==== Record extracts

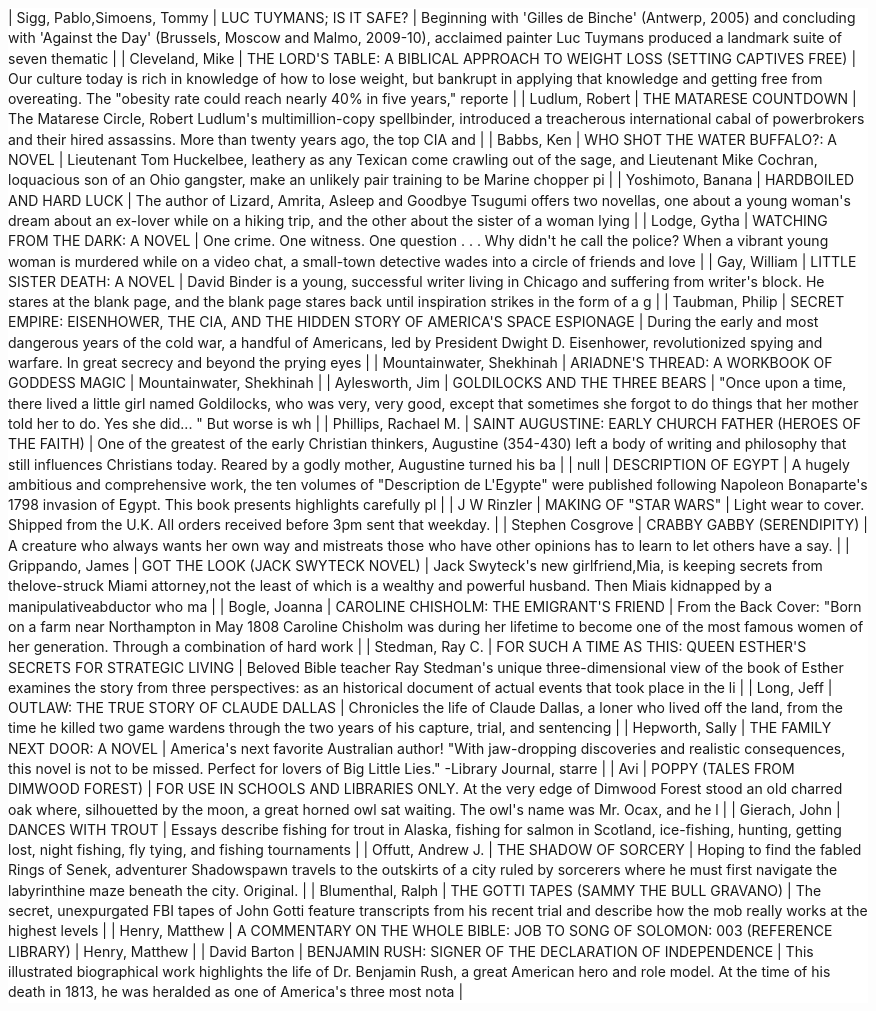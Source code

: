 | Sigg, Pablo,Simoens, Tommy | LUC TUYMANS; IS IT SAFE? | Beginning with 'Gilles de Binche' (Antwerp, 2005) and concluding with 'Against the Day' (Brussels, Moscow and Malmo, 2009-10), acclaimed painter Luc Tuymans produced a landmark suite of seven thematic |
| Cleveland, Mike | THE LORD'S TABLE: A BIBLICAL APPROACH TO WEIGHT LOSS (SETTING CAPTIVES FREE) | Our culture today is rich in knowledge of how to lose weight, but bankrupt in applying that knowledge and getting free from overeating. The "obesity rate could reach nearly 40% in five years," reporte |
| Ludlum, Robert | THE MATARESE COUNTDOWN | The Matarese Circle, Robert Ludlum's multimillion-copy spellbinder, introduced a treacherous international cabal of powerbrokers and their hired assassins.  More than twenty years ago, the top CIA and |
| Babbs, Ken | WHO SHOT THE WATER BUFFALO?: A NOVEL | Lieutenant Tom Huckelbee, leathery as any Texican come crawling out of the sage, and Lieutenant Mike Cochran, loquacious son of an Ohio gangster, make an unlikely pair training to be Marine chopper pi |
| Yoshimoto, Banana | HARDBOILED AND HARD LUCK | The author of Lizard, Amrita, Asleep and Goodbye Tsugumi offers two novellas, one about a young woman's dream about an ex-lover while on a hiking trip, and the other about the sister of a woman lying  |
| Lodge, Gytha | WATCHING FROM THE DARK: A NOVEL | One crime. One witness. One question . . . Why didn't he call the police?   When a vibrant young woman is murdered while on a video chat, a small-town detective wades into a circle of friends and love |
| Gay, William | LITTLE SISTER DEATH: A NOVEL | David Binder is a young, successful writer living in Chicago and suffering from writer's block. He stares at the blank page, and the blank page stares back until inspiration strikes in the form of a g |
| Taubman, Philip | SECRET EMPIRE: EISENHOWER, THE CIA, AND THE HIDDEN STORY OF AMERICA'S SPACE ESPIONAGE | During the early and most dangerous years of the cold war, a handful of Americans, led by President Dwight D. Eisenhower, revolutionized spying and warfare. In great secrecy and beyond the prying eyes |
| Mountainwater, Shekhinah | ARIADNE'S THREAD: A WORKBOOK OF GODDESS MAGIC | Mountainwater, Shekhinah |
| Aylesworth, Jim | GOLDILOCKS AND THE THREE BEARS | "Once upon a time, there lived a little girl named Goldilocks, who was very, very good, except that sometimes she forgot to do things that her mother told her to do. Yes she did... "   But worse is wh |
| Phillips, Rachael M. | SAINT AUGUSTINE: EARLY CHURCH FATHER (HEROES OF THE FAITH) | One of the greatest of the early Christian thinkers, Augustine (354-430) left a body of writing and philosophy that still influences Christians today. Reared by a godly mother, Augustine turned his ba |
| null | DESCRIPTION OF EGYPT | A hugely ambitious and comprehensive work, the ten volumes of "Description de L'Egypte" were published following Napoleon Bonaparte's 1798 invasion of Egypt. This book presents highlights carefully pl |
| J W Rinzler | MAKING OF "STAR WARS" | Light wear to cover. Shipped from the U.K. All orders received before 3pm sent that weekday. |
| Stephen Cosgrove | CRABBY GABBY (SERENDIPITY) | A creature who always wants her own way and mistreats those who have other opinions has to learn to let others have a say. |
| Grippando, James | GOT THE LOOK (JACK SWYTECK NOVEL) | Jack Swyteck's new girlfriend,Mia, is keeping secrets from thelove-struck Miami attorney,not the least of which is a wealthy and powerful husband. Then Miais kidnapped by a manipulativeabductor who ma |
| Bogle, Joanna | CAROLINE CHISHOLM: THE EMIGRANT'S FRIEND | From the Back Cover: "Born on a farm near Northampton in May 1808 Caroline Chisholm was during her lifetime to become one of the most famous women of her generation. Through a combination of hard work |
| Stedman, Ray C. | FOR SUCH A TIME AS THIS: QUEEN ESTHER'S SECRETS FOR STRATEGIC LIVING | Beloved Bible teacher Ray Stedman's unique three-dimensional view of the book of Esther examines the story from three perspectives: as an historical document of actual events that took place in the li |
| Long, Jeff | OUTLAW: THE TRUE STORY OF CLAUDE DALLAS | Chronicles the life of Claude Dallas, a loner who lived off the land, from the time he killed two game wardens through the two years of his capture, trial, and sentencing |
| Hepworth, Sally | THE FAMILY NEXT DOOR: A NOVEL |  America's next favorite Australian author!  "With jaw-dropping discoveries and realistic consequences, this novel is not to be missed. Perfect for lovers of Big Little Lies." -Library Journal, starre |
| Avi | POPPY (TALES FROM DIMWOOD FOREST) | FOR USE IN SCHOOLS AND LIBRARIES ONLY. At the very edge of Dimwood Forest stood an old charred oak where, silhouetted by the moon, a great horned owl sat waiting. The owl's name was Mr. Ocax, and he l |
| Gierach, John | DANCES WITH TROUT | Essays describe fishing for trout in Alaska, fishing for salmon in Scotland, ice-fishing, hunting, getting lost, night fishing, fly tying, and fishing tournaments |
| Offutt, Andrew J. | THE SHADOW OF SORCERY | Hoping to find the fabled Rings of Senek, adventurer Shadowspawn travels to the outskirts of a city ruled by sorcerers where he must first navigate the labyrinthine maze beneath the city. Original. |
| Blumenthal, Ralph | THE GOTTI TAPES (SAMMY THE BULL GRAVANO) | The secret, unexpurgated FBI tapes of John Gotti feature transcripts from his recent trial and describe how the mob really works at the highest levels |
| Henry, Matthew | A COMMENTARY ON THE WHOLE BIBLE: JOB TO SONG OF SOLOMON: 003 (REFERENCE LIBRARY) | Henry, Matthew |
| David Barton | BENJAMIN RUSH: SIGNER OF THE DECLARATION OF INDEPENDENCE | This illustrated biographical work highlights the life of Dr. Benjamin Rush, a great American hero and role model. At the time of his death in 1813, he was heralded as one of America's three most nota |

========

To do:
Pictures are to be left out, and the lines from the beginning of the records through the line with "seven thematic |" are to be printed exactly, with nothing added.

Task solution:
Source code

: | Sigg, Pablo,Simoens, Tommy | LUC TUYMANS; IS IT SAFE? | Beginning with 'Gilles de Binche' (Antwerp, 2005) and concluding with 'Against the Day' (Brussels, Moscow and Malmo, 2009-10), acclaimed painter Luc Tuymans produced a landmark suite of seven thematic |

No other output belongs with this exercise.